Actually, I never claimed that my distro switched smoothly. Ironically, I
literally commented just yesterday complaining that my distro (Arch) did _not_
switch smoothly (and IMHO switched too early)[0]. I had a lot of issues when I
first switched - I couldn't even boot my system, as a lot of stuff did not
migrate cleanly.

Switching is always going to cause upheaval and breakage to at least some
extent, and that's not what OP and I are referring to when talking about FUD.

What I'm talking about are people making factually incorrect (and worse,
_trivially verifiably incorrect_ ) statements about systemd and what it does.
Some of them are just blatantly wrong ("systemd forces you to use binary log
files"[1], "systemd means you can't use init scripts"[2]), "systemd means you
can't use crontab"[3], or my favorite "systemd gives QR code output"[4]).
Others are technically true, but highly misleading ("I don't want everything
to run in PID 1"[5], "systemd is the only way to run cgroups"[6])

There's a difference between disliking systemd on technical merit and
disliking it based on false information that one hasn't even bothered to
verify, and then vocally spreading that misinformation.

[0]
[https://news.ycombinator.com/item?id=8482950](https://news.ycombinator.com/item?id=8482950)

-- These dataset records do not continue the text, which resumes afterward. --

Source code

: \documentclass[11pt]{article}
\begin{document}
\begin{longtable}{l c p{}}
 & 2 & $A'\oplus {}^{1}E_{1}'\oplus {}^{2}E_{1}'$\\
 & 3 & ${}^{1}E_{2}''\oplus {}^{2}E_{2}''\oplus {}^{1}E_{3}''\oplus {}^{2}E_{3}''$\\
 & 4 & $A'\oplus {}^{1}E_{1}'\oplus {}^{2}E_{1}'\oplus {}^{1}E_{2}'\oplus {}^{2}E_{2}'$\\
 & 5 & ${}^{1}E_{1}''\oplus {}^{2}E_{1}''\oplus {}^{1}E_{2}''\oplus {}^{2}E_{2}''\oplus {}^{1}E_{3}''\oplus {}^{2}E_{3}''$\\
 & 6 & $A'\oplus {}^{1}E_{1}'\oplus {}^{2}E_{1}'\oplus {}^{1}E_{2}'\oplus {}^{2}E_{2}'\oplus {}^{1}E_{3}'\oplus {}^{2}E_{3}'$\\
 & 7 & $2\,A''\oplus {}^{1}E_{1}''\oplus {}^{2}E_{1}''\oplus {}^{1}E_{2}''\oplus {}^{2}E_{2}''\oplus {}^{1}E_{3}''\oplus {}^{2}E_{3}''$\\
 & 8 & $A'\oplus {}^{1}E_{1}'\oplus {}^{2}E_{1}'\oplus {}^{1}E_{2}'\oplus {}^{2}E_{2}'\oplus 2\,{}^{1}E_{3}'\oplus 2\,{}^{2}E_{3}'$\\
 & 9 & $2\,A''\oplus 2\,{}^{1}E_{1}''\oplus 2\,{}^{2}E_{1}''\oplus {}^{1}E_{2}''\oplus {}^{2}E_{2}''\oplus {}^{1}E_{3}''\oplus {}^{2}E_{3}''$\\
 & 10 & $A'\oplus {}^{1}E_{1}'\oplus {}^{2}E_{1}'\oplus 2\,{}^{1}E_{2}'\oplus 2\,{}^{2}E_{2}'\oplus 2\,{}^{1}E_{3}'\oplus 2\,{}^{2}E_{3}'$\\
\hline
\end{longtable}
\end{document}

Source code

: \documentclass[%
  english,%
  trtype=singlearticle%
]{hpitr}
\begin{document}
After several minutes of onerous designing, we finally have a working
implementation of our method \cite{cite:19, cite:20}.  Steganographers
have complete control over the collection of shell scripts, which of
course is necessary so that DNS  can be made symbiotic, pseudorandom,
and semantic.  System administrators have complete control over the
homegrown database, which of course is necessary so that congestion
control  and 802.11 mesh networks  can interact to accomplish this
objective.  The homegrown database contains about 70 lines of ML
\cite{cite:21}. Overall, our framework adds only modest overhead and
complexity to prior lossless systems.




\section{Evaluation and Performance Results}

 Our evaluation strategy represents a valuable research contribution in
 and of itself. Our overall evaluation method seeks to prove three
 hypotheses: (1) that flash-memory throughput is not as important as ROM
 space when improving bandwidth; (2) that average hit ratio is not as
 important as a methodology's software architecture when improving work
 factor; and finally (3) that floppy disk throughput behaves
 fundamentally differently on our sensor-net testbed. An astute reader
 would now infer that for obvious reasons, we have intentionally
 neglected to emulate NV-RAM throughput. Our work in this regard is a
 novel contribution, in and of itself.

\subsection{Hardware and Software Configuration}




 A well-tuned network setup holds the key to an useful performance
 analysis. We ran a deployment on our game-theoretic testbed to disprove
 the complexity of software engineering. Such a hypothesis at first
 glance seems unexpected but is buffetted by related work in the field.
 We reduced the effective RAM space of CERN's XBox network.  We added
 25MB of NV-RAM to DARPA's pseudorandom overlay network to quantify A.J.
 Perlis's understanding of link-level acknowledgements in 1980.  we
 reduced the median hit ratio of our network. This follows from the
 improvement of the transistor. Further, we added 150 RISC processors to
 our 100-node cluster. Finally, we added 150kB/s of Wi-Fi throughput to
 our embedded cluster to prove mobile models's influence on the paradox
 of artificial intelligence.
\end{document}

[1] systemd by default does not use _any_ log files (IIRC), and provides text
logs as an alternative to the recommended binary default. You can keep using
syslog just as always.

[2] systemd allows for init script compatibility. I won't claim that all init
scripts will work without any modification, but it's not like you can't keep
using init scripts instead of systemd configs if you don't want to

[3] systemd.timer is something you can use instead of crontab, but it will
also run regular CRON jobs as well.

[4] systemd _does_ have an option to display kernel dumps as QR codes. This
feature is generally not compiled or available by default

[5] systemd includes some functionality that runs in PID 1, but most of what
people actually are talking about does _not_ run in PID 1

[6] systemd is the only way to run cgroups, because the _Linux kernel_
requires that a single arbiter handle all cgroups, and systemd is (was?) the
only program that has actually implemented the entire necessary ABI to do so.
Anyone is free to write another program to handle cgroups instead of systemd.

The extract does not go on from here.